A Programming Primer for Counting and Other Unconventional Tasks

Image Manipulation

How to use ImageMagick and the RMagick gem to process and interpret images and photos.
A snowball fight in Times Square, with faces blurred out.
A snapshot of a snowball fight in Times Square. The snowball thrower's and guardian's faces have been programmatically blurred out by using RMagick in combination with the Face.com API. Original photo by Dan Nguyen

Because I plan on using the ImageMagick graphics library for a variety of visualizations and computer-vision applications, I've decided to write a separate chapter for it.

This is only a very preliminary introduction, including basic usage and a few simple parlor tricks. I intend to expand this chapter significantly in the future with a wide variety of applications.

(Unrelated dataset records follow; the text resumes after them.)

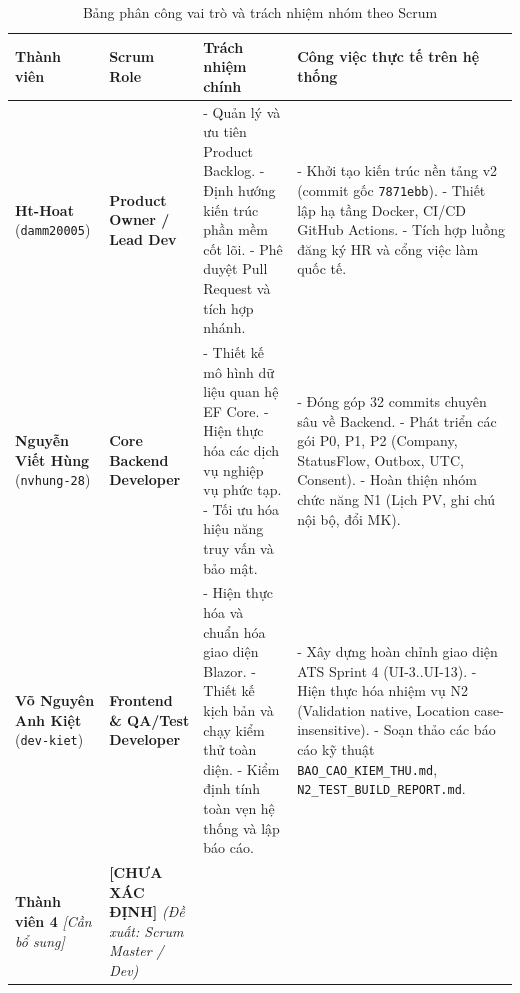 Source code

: \begin{table}[htbp]
\centering
\small
\caption{Bảng phân công vai trò và trách nhiệm nhóm theo Scrum}
\label{tab:scrum-roles}
\begin{tabularx}{\textwidth}{p{3.2cm} p{2.8cm} X X}
\toprule
\textbf{Thành viên} & \textbf{Scrum Role} & \textbf{Trách nhiệm chính} & \textbf{Công việc thực tế trên hệ thống} \\
\midrule
\textbf{Ht-Hoat} \newline (\texttt{damm20005}) & \textbf{Product Owner / Lead Dev} & 
- Quản lý và ưu tiên Product Backlog.\newline
- Định hướng kiến trúc phần mềm cốt lõi.\newline
- Phê duyệt Pull Request và tích hợp nhánh. &
- Khởi tạo kiến trúc nền tảng v2 (commit gốc \texttt{7871ebb}).\newline
- Thiết lập hạ tầng Docker, CI/CD GitHub Actions.\newline
- Tích hợp luồng đăng ký HR và cổng việc làm quốc tế. \\
\addlinespace
\textbf{Nguyễn Viết Hùng} \newline (\texttt{nvhung-28}) & \textbf{Core Backend Developer} &
- Thiết kế mô hình dữ liệu quan hệ EF Core.\newline
- Hiện thực hóa các dịch vụ nghiệp vụ phức tạp.\newline
- Tối ưu hóa hiệu năng truy vấn và bảo mật. &
- Đóng góp 32 commits chuyên sâu về Backend.\newline
- Phát triển các gói P0, P1, P2 (Company, StatusFlow, Outbox, UTC, Consent).\newline
- Hoàn thiện nhóm chức năng N1 (Lịch PV, ghi chú nội bộ, đổi MK). \\
\addlinespace
\textbf{Võ Nguyên Anh Kiệt} \newline (\texttt{dev-kiet}) & \textbf{Frontend \& QA/Test Developer} &
- Hiện thực hóa và chuẩn hóa giao diện Blazor.\newline
- Thiết kế kịch bản và chạy kiểm thử toàn diện.\newline
- Kiểm định tính toàn vẹn hệ thống và lập báo cáo. &
- Xây dựng hoàn chỉnh giao diện ATS Sprint 4 (UI-3..UI-13).\newline
- Hiện thực hóa nhiệm vụ N2 (Validation native, Location case-insensitive).\newline
- Soạn thảo các báo cáo kỹ thuật \texttt{BAO\_CAO\_KIEM\_THU.md}, \texttt{N2\_TEST\_BUILD\_REPORT.md}. \\
\addlinespace
\textbf{Thành viên 4} \newline \textit{[Cần bổ sung]} & \textbf{[CHƯA XÁC ĐỊNH]} \newline \textit{(Đề xuất: Scrum Master / Dev)} &

\end{tabularx}
\end{table}
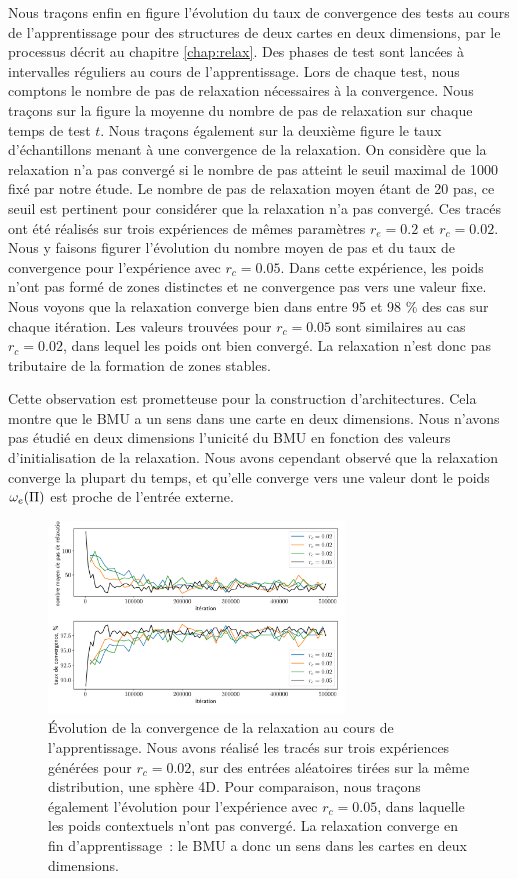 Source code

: \documentclass[../main]{subfiles}
\begin{document}
Nous traçons enfin en figure \label{fig:relax} l'évolution du taux de convergence des tests au cours de l'apprentissage pour des structures de deux cartes en deux dimensions, par le
processus décrit au chapitre \ref{chap:relax}.
Des phases de test sont lancées à intervalles réguliers au cours de l'apprentissage. Lors de chaque test, nous comptons le nombre de pas de relaxation nécessaires à la convergence. Nous traçons sur la figure la moyenne du nombre de pas de relaxation sur chaque temps de test $t$. 
Nous traçons également sur la deuxième figure le taux d'échantillons menant à une convergence de la relaxation. On considère que la relaxation n'a pas convergé si le nombre de pas atteint le seuil maximal de 1000 fixé par notre étude. Le nombre de pas de relaxation moyen étant de 20 pas, ce seuil est pertinent pour considérer que la relaxation n'a pas convergé. 
Ces tracés ont été réalisés sur trois expériences de mêmes paramètres $r_e=0.2$ et $r_c = 0.02$.
Nous y faisons figurer l'évolution du nombre moyen de pas et du taux de convergence pour l'expérience avec $r_c = 0.05$. Dans cette expérience, les poids n'ont pas formé de zones distinctes et ne convergence pas vers une valeur fixe.
Nous voyons que la relaxation converge bien dans entre 95 et 98 \% des cas sur chaque itération.
Les valeurs trouvées pour $r_c = 0.05$ sont similaires au cas $r_c = 0.02$, dans lequel les poids ont bien convergé. La relaxation n'est donc pas tributaire de la formation de zones stables.

Cette observation est prometteuse pour la construction d'architectures. Cela montre que le BMU a un sens dans une carte en deux dimensions. 
Nous n'avons pas étudié en deux dimensions l'unicité du BMU en fonction des valeurs d'initialisation de la relaxation. Nous avons cependant observé que la relaxation converge la plupart du temps, et qu'elle converge vers une valeur dont le poids $\omega_e(\Pi)$ est proche de l'entrée externe.

\begin{figure}
	\centering
	\includegraphics[width=0.7\textwidth]{conv_relax_2maps.pdf}
	\caption{\'Evolution de la convergence de la relaxation au cours de l'apprentissage. Nous avons réalisé les tracés sur trois expériences générées pour $r_c = 0.02$, sur des entrées aléatoires tirées sur la même distribution, une sphère 4D. Pour comparaison, nous traçons également l'évolution pour l'expérience avec $r_c = 0.05$, dans laquelle les poids contextuels n'ont pas convergé. La relaxation converge en fin d'apprentissage~: le BMU a donc un sens dans les cartes en deux dimensions. \label{fig:relax}}
\end{figure}
\end{document}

There are ImageMagick examples in the the chapter on using non-Ruby programs, including its use in batch optical-character recognition.

Programming is so text-based that it's hard to imagine how it possibly conncects to the the world of visually-featured applications such as Photoshop, even though we know that such applications themselves arise from code.

But the digital representation of images – as it is with webpages, music, video and everything digitial – is simply a determined order of text characters, with bytes corresponding to each pixel and its color properties.

The ImageMagick library – which we'll connect to using the RMagick gem – provides methods for broad transformations and down-to-the-pixel operations.

ImageMagick and the RMagick gem

ImageMagick is cross-platform software that allows users to manipulate graphics at the command-line.

The RMagick gem is the wrapper that we'll use to call ImageMagick commands inside Ruby code.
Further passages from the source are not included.